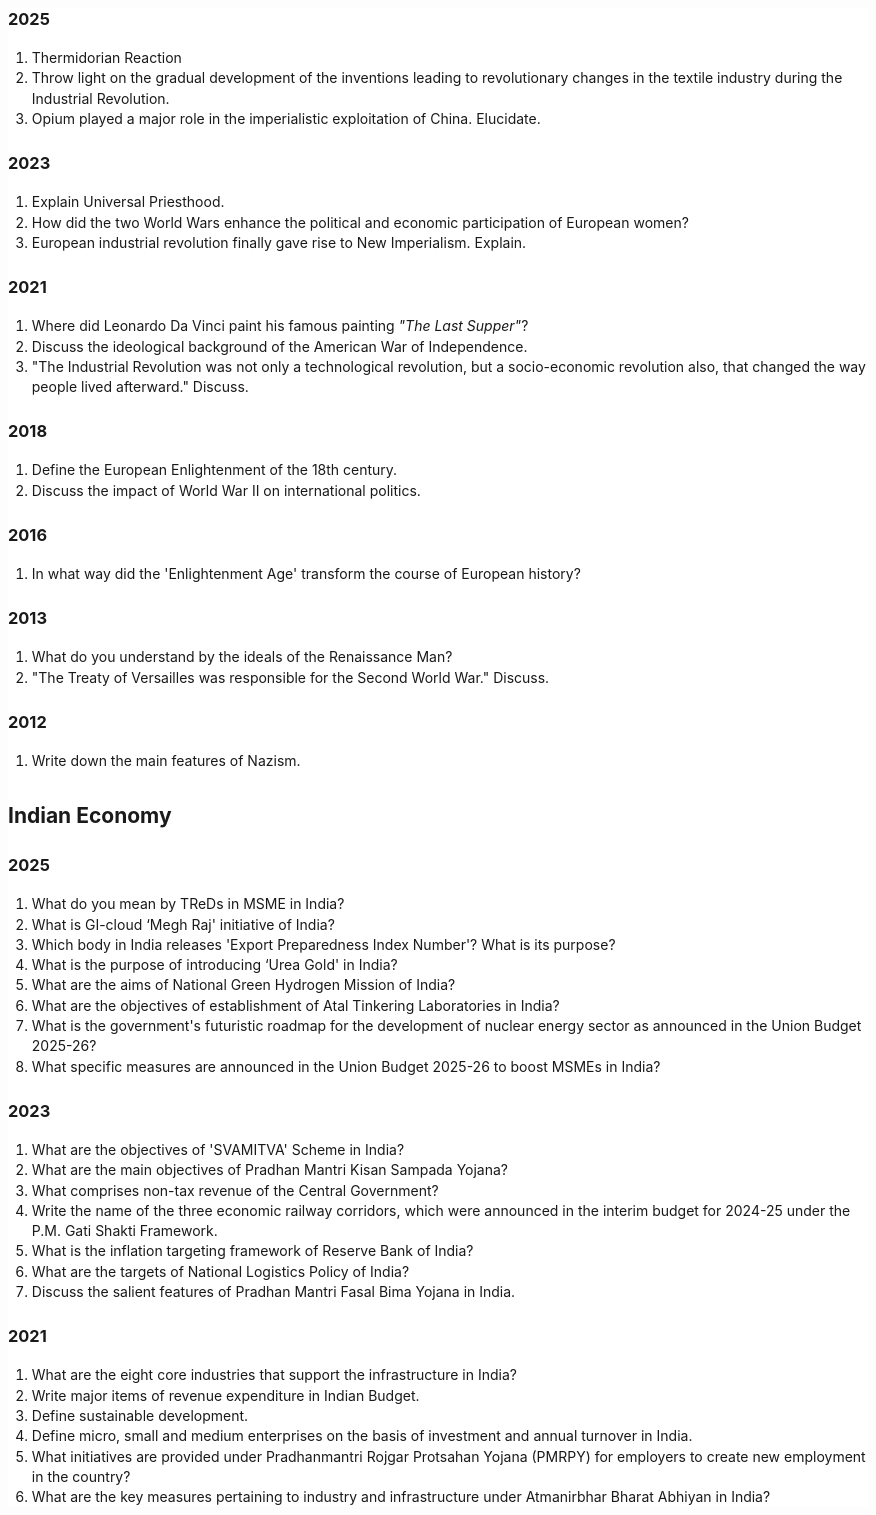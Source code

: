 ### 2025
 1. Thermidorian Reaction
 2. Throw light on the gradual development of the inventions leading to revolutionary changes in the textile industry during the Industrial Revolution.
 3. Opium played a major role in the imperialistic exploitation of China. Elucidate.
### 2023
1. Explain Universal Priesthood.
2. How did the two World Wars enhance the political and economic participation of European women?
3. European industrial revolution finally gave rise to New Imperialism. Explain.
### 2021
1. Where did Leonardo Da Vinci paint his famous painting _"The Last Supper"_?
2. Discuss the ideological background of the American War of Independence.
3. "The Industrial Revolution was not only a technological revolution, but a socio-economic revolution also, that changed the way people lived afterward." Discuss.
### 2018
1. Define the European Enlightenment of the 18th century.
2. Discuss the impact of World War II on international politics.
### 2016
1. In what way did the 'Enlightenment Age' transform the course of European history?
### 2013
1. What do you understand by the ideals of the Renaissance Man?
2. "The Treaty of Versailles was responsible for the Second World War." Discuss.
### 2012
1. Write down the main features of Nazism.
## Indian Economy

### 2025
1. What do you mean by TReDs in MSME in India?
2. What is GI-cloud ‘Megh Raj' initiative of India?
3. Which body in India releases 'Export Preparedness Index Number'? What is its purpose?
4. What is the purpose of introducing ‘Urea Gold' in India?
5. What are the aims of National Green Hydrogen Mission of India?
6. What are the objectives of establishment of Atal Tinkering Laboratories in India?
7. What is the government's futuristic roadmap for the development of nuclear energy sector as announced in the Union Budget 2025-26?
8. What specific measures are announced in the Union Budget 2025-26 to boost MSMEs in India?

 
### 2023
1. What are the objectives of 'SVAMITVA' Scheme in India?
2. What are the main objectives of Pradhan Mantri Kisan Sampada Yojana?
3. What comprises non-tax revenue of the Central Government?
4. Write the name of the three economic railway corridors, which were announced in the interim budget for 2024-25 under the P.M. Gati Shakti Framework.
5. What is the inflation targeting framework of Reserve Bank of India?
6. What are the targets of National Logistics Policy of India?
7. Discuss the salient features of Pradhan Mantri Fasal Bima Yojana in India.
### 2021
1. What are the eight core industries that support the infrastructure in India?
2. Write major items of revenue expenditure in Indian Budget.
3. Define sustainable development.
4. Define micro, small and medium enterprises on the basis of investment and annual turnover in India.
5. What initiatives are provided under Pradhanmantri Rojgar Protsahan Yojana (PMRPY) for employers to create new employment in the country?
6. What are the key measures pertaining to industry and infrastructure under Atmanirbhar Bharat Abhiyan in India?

* [What the task requires]:
Above are the records; from them, give again exactly the lines from the one containing "3. What comprises" through the one containing "5. What is the", both included.

* [The completed task]:
3. What comprises non-tax revenue of the Central Government?
4. Write the name of the three economic railway corridors, which were announced in the interim budget for 2024-25 under the P.M. Gati Shakti Framework.
5. What is the inflation targeting framework of Reserve Bank of India?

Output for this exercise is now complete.